[Records contained in a dataset]
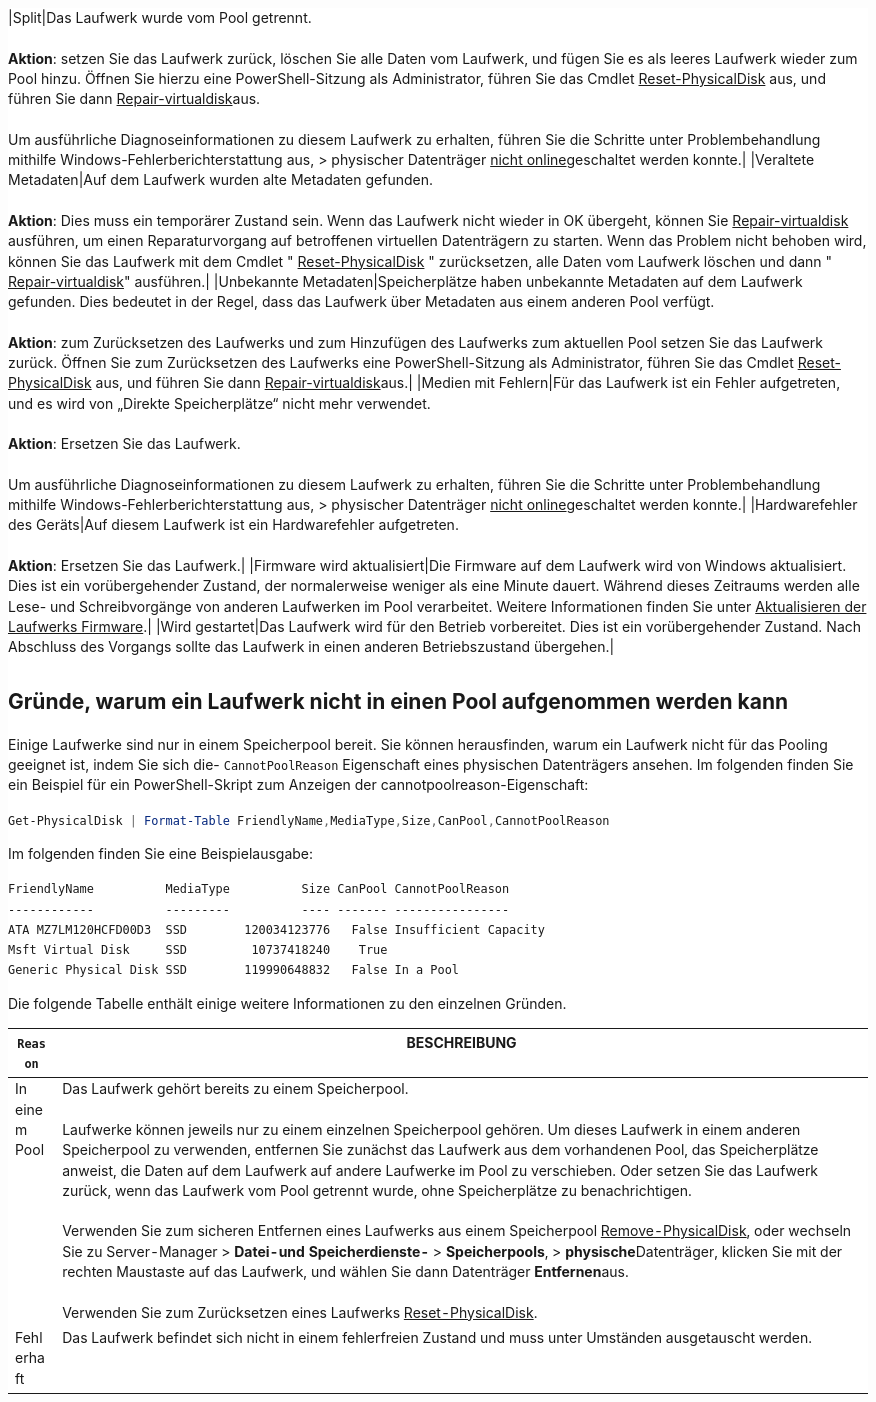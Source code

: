 |Split|Das Laufwerk wurde vom Pool getrennt.<br><br>**Aktion**: setzen Sie das Laufwerk zurück, löschen Sie alle Daten vom Laufwerk, und fügen Sie es als leeres Laufwerk wieder zum Pool hinzu. Öffnen Sie hierzu eine PowerShell-Sitzung als Administrator, führen Sie das Cmdlet [Reset-PhysicalDisk](https://technet.microsoft.com/itpro/powershell/windows/storage/reset-physicaldisk) aus, und führen Sie dann [Repair-virtualdisk](https://technet.microsoft.com/itpro/powershell/windows/storage/repair-virtualdisk)aus. <br><br>Um ausführliche Diagnoseinformationen zu diesem Laufwerk zu erhalten, führen Sie die Schritte unter Problembehandlung mithilfe Windows-Fehlerberichterstattung aus, > physischer Datenträger [nicht online](../../failover-clustering/troubleshooting-using-wer-reports.md#physical-disk-failed-to-come-online)geschaltet werden konnte.|
|Veraltete Metadaten|Auf dem Laufwerk wurden alte Metadaten gefunden.<br><br>**Aktion**: Dies muss ein temporärer Zustand sein. Wenn das Laufwerk nicht wieder in OK übergeht, können Sie [Repair-virtualdisk](https://technet.microsoft.com/itpro/powershell/windows/storage/repair-virtualdisk) ausführen, um einen Reparaturvorgang auf betroffenen virtuellen Datenträgern zu starten. Wenn das Problem nicht behoben wird, können Sie das Laufwerk mit dem Cmdlet " [Reset-PhysicalDisk](https://technet.microsoft.com/itpro/powershell/windows/storage/reset-physicaldisk) " zurücksetzen, alle Daten vom Laufwerk löschen und dann " [Repair-virtualdisk](https://technet.microsoft.com/itpro/powershell/windows/storage/repair-virtualdisk)" ausführen.|
|Unbekannte Metadaten|Speicherplätze haben unbekannte Metadaten auf dem Laufwerk gefunden. Dies bedeutet in der Regel, dass das Laufwerk über Metadaten aus einem anderen Pool verfügt.<br><br>**Aktion**: zum Zurücksetzen des Laufwerks und zum Hinzufügen des Laufwerks zum aktuellen Pool setzen Sie das Laufwerk zurück. Öffnen Sie zum Zurücksetzen des Laufwerks eine PowerShell-Sitzung als Administrator, führen Sie das Cmdlet [Reset-PhysicalDisk](https://technet.microsoft.com/itpro/powershell/windows/storage/reset-physicaldisk) aus, und führen Sie dann [Repair-virtualdisk](https://technet.microsoft.com/itpro/powershell/windows/storage/repair-virtualdisk)aus.|
|Medien mit Fehlern|Für das Laufwerk ist ein Fehler aufgetreten, und es wird von „Direkte Speicherplätze“ nicht mehr verwendet.<br><br>**Aktion**: Ersetzen Sie das Laufwerk. <br><br>Um ausführliche Diagnoseinformationen zu diesem Laufwerk zu erhalten, führen Sie die Schritte unter Problembehandlung mithilfe Windows-Fehlerberichterstattung aus, > physischer Datenträger [nicht online](../../failover-clustering/troubleshooting-using-wer-reports.md#physical-disk-failed-to-come-online)geschaltet werden konnte.|
|Hardwarefehler des Geräts|Auf diesem Laufwerk ist ein Hardwarefehler aufgetreten. <br><br>**Aktion**: Ersetzen Sie das Laufwerk.|
|Firmware wird aktualisiert|Die Firmware auf dem Laufwerk wird von Windows aktualisiert. Dies ist ein vorübergehender Zustand, der normalerweise weniger als eine Minute dauert. Während dieses Zeitraums werden alle Lese- und Schreibvorgänge von anderen Laufwerken im Pool verarbeitet. Weitere Informationen finden Sie unter [Aktualisieren der Laufwerks Firmware](../update-firmware.md).|
|Wird gestartet|Das Laufwerk wird für den Betrieb vorbereitet. Dies ist ein vorübergehender Zustand. Nach Abschluss des Vorgangs sollte das Laufwerk in einen anderen Betriebszustand übergehen.|

## <a name="reasons-a-drive-cant-be-pooled"></a>Gründe, warum ein Laufwerk nicht in einen Pool aufgenommen werden kann

Einige Laufwerke sind nur in einem Speicherpool bereit. Sie können herausfinden, warum ein Laufwerk nicht für das Pooling geeignet ist, indem Sie sich die- `CannotPoolReason` Eigenschaft eines physischen Datenträgers ansehen. Im folgenden finden Sie ein Beispiel für ein PowerShell-Skript zum Anzeigen der cannotpoolreason-Eigenschaft:

```PowerShell
Get-PhysicalDisk | Format-Table FriendlyName,MediaType,Size,CanPool,CannotPoolReason
```

Im folgenden finden Sie eine Beispielausgabe:

```
FriendlyName          MediaType          Size CanPool CannotPoolReason
------------          ---------          ---- ------- ----------------
ATA MZ7LM120HCFD00D3  SSD        120034123776   False Insufficient Capacity
Msft Virtual Disk     SSD         10737418240    True
Generic Physical Disk SSD        119990648832   False In a Pool
```

Die folgende Tabelle enthält einige weitere Informationen zu den einzelnen Gründen.

|`Reason`|BESCHREIBUNG|
|---|---|
|In einem Pool|Das Laufwerk gehört bereits zu einem Speicherpool. <br><br>Laufwerke können jeweils nur zu einem einzelnen Speicherpool gehören. Um dieses Laufwerk in einem anderen Speicherpool zu verwenden, entfernen Sie zunächst das Laufwerk aus dem vorhandenen Pool, das Speicherplätze anweist, die Daten auf dem Laufwerk auf andere Laufwerke im Pool zu verschieben. Oder setzen Sie das Laufwerk zurück, wenn das Laufwerk vom Pool getrennt wurde, ohne Speicherplätze zu benachrichtigen. <br><br>Verwenden Sie zum sicheren Entfernen eines Laufwerks aus einem Speicherpool [Remove-PhysicalDisk](https://technet.microsoft.com/itpro/powershell/windows/storage/remove-physicaldisk), oder wechseln Sie zu Server-Manager > **Datei-und Speicherdienste-**  >  **Speicherpools**, > **physische**Datenträger, klicken Sie mit der rechten Maustaste auf das Laufwerk, und wählen Sie dann Datenträger **Entfernen**aus.<br><br>Verwenden Sie zum Zurücksetzen eines Laufwerks [Reset-PhysicalDisk](https://technet.microsoft.com/itpro/powershell/windows/storage/reset-physicaldisk).|
|Fehlerhaft|Das Laufwerk befindet sich nicht in einem fehlerfreien Zustand und muss unter Umständen ausgetauscht werden.|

Work to complete: Pull out every line holding "folgenden" from the records above, and copy it.

Written solution:
Einige Laufwerke sind nur in einem Speicherpool bereit. Sie können herausfinden, warum ein Laufwerk nicht für das Pooling geeignet ist, indem Sie sich die- `CannotPoolReason` Eigenschaft eines physischen Datenträgers ansehen. Im folgenden finden Sie ein Beispiel für ein PowerShell-Skript zum Anzeigen der cannotpoolreason-Eigenschaft:
Im folgenden finden Sie eine Beispielausgabe:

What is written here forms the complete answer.